Forrest Pellum, Clay "Doc Q" Clayton, and Scott "Duck" Spaan stand in front of the barbecue of their new outdoor restaurant Out West BBQ on Northeast Alberta Street and 19th Avenue. The trio have been stocking the stomachs of Oregon Ducks fans for years and finally decided to bring their home crafted meats to Northeast Portland.
By Doc Q's count, he has until about November to grow his restaurant business enough to move into a permanent building. But he's not overly concerned. The longtime "doctor of barbecue" is certain the quality of his food can easily draw enough loyal customers by the time the rainy season sets in.
And Clay "Doc Q" Clayton knows all too well that an outside barbecue joint doesn't stand a chance in the rainy Oregon winters. He tried it some years before — to no avail.
This time around, Clayton has a bit more experience under his belt, and the help of Forrest Pellum and Scott Spaan, two friends who have been touring with him on the Oregon Ducks football tailgating circuit for several years now.
For the past five weeks, the three entrepreneurs have been operating the Out West BBQ Company at Northeast 19th Avenue and Alberta Street to an increasing number of loyal customers.
Using all-original spices and rubs developed and honed by Clayton over the years, the barbecue is decidedly a different taste.
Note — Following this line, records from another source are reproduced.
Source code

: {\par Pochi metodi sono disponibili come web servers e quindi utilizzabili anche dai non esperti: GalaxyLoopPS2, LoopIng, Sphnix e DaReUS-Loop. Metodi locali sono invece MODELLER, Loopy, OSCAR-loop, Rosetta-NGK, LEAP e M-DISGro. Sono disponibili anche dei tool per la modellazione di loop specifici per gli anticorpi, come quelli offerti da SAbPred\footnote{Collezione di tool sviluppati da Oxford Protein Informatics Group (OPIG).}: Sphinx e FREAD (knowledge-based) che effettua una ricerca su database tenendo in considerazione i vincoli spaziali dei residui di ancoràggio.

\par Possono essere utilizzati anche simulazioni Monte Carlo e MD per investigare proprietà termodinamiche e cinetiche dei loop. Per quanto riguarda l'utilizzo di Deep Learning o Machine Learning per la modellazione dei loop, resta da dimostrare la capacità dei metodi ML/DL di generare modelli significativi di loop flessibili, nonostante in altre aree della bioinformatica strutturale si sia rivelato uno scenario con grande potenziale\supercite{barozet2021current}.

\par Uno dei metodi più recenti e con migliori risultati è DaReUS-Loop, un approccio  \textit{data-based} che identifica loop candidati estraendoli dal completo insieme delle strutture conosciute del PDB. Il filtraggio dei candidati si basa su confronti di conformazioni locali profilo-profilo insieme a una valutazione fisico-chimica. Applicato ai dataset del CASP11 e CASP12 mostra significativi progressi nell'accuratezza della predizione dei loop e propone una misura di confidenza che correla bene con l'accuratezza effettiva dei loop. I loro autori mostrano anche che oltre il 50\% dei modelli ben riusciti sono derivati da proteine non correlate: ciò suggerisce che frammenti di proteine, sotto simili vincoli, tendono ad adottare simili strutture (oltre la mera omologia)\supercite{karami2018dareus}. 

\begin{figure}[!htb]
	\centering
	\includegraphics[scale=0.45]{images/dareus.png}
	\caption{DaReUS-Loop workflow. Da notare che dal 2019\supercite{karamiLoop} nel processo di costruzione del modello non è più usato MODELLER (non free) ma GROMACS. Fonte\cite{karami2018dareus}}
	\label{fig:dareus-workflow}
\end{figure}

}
Not quite Kansas City, a little closer to North Carolina-pit, closer to Louisiana – Clayton's flavors are different. They're western style – or as he describes it, "southern style tomato base with an Asian sweet and sour flair."
He says he sells out nearly every Oregon Ducks tailgating event he caters and he's been marketing his homemade barbecue sauce – "Doc Q's Tailgate'in BBQ Sauce" — to stores and barbecue connoisseurs across the country. He says he's tailgated at every PAC-10 school. That's when he decided to bring Western barbecue to Alberta Street.
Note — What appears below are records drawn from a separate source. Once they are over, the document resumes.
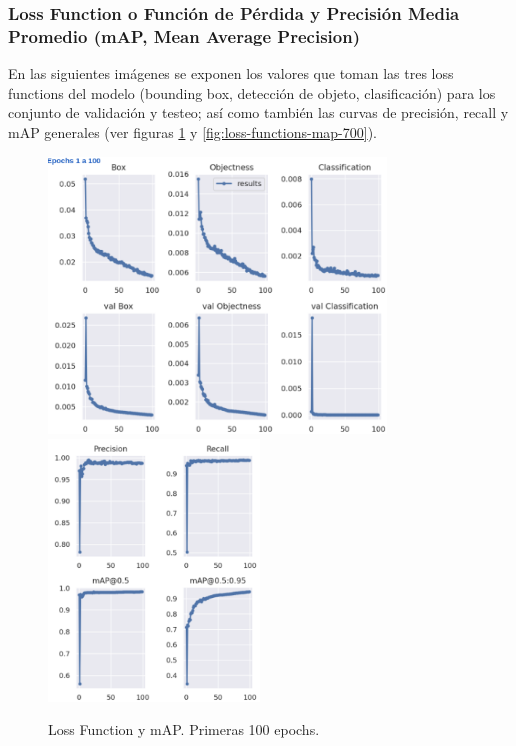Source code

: \subsubsection{Loss Function o Función de Pérdida y Precisión Media Promedio (mAP, Mean Average Precision)}
En las siguientes imágenes se exponen los valores que toman las tres loss functions del modelo (bounding box, detección de objeto, clasificación) para los conjunto de validación y testeo; así como también las curvas de precisión, recall y mAP generales (ver figuras \ref{fig:loss-functions-map-100} y \ref{fig:loss-functions-map-700}).\\


\begin{figure}
    \centering
    \includegraphics[width=0.8\textwidth]{img/resultados_finales_100_part1.png}
    \includegraphics[width=0.5\textwidth]{img/resultados_finales_100_part2.png}
    \caption{Loss Function y mAP. Primeras 100 epochs.}
    \label{fig:loss-functions-map-100}
\end{figure}\\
"Barbecue has been lacking in this part of town," said Clayton. "I'm filling a niche."
You won't find white bread, greens or macaroni and cheese on the plate. The potato salad and cole slaw on his side menu represent a health conscious way of eating barbecue Clayton has been employing for some years at his own table. He says he's always trying something new to "reach as broad a cross section as I can."
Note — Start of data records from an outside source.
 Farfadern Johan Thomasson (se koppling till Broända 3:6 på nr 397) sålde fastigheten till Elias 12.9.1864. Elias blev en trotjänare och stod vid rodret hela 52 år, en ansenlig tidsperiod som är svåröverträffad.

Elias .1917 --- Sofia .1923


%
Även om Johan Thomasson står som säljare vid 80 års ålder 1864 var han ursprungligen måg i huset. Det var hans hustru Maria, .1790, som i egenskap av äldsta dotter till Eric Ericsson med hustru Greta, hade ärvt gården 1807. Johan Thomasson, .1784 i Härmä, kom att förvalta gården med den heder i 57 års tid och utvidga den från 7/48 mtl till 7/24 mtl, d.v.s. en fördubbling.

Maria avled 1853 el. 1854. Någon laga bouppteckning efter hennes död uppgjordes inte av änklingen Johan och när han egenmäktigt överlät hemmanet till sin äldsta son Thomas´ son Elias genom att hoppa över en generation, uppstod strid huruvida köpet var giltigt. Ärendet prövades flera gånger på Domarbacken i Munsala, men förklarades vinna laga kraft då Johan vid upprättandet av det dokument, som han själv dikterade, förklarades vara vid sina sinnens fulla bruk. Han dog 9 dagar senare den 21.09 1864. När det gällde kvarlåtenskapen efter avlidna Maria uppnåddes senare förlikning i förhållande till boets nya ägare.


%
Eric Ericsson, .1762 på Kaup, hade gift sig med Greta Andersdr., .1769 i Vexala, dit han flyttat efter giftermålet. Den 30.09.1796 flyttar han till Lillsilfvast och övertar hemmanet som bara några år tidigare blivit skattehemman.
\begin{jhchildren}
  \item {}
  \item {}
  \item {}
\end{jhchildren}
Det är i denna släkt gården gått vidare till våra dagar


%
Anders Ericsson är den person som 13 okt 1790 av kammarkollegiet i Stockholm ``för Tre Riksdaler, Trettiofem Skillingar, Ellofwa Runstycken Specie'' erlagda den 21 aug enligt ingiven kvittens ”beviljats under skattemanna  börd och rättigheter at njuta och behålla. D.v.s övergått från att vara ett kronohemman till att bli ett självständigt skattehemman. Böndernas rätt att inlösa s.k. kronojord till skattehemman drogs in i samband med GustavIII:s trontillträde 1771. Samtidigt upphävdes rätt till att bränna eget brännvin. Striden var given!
In the increasingly gentrified Alberta neighborhood, Spaan said they were initially worried about how they were going to be accepted. So far, the reception has been good. Spaan says the barbecue crew wants to stay on Alberta when they move out of their outdoor space.
"I don't want it to be trendy," he said. "I want to set up where we can bring a family feel. There aren't many places a family can go out to dinner."
But no matter what the future restaurant looks like – Clayton, Spaan and Pellum want to solidify the Western Barbecue flavor and give it the energy experienced in other parts of the country famous for outdoor cooking.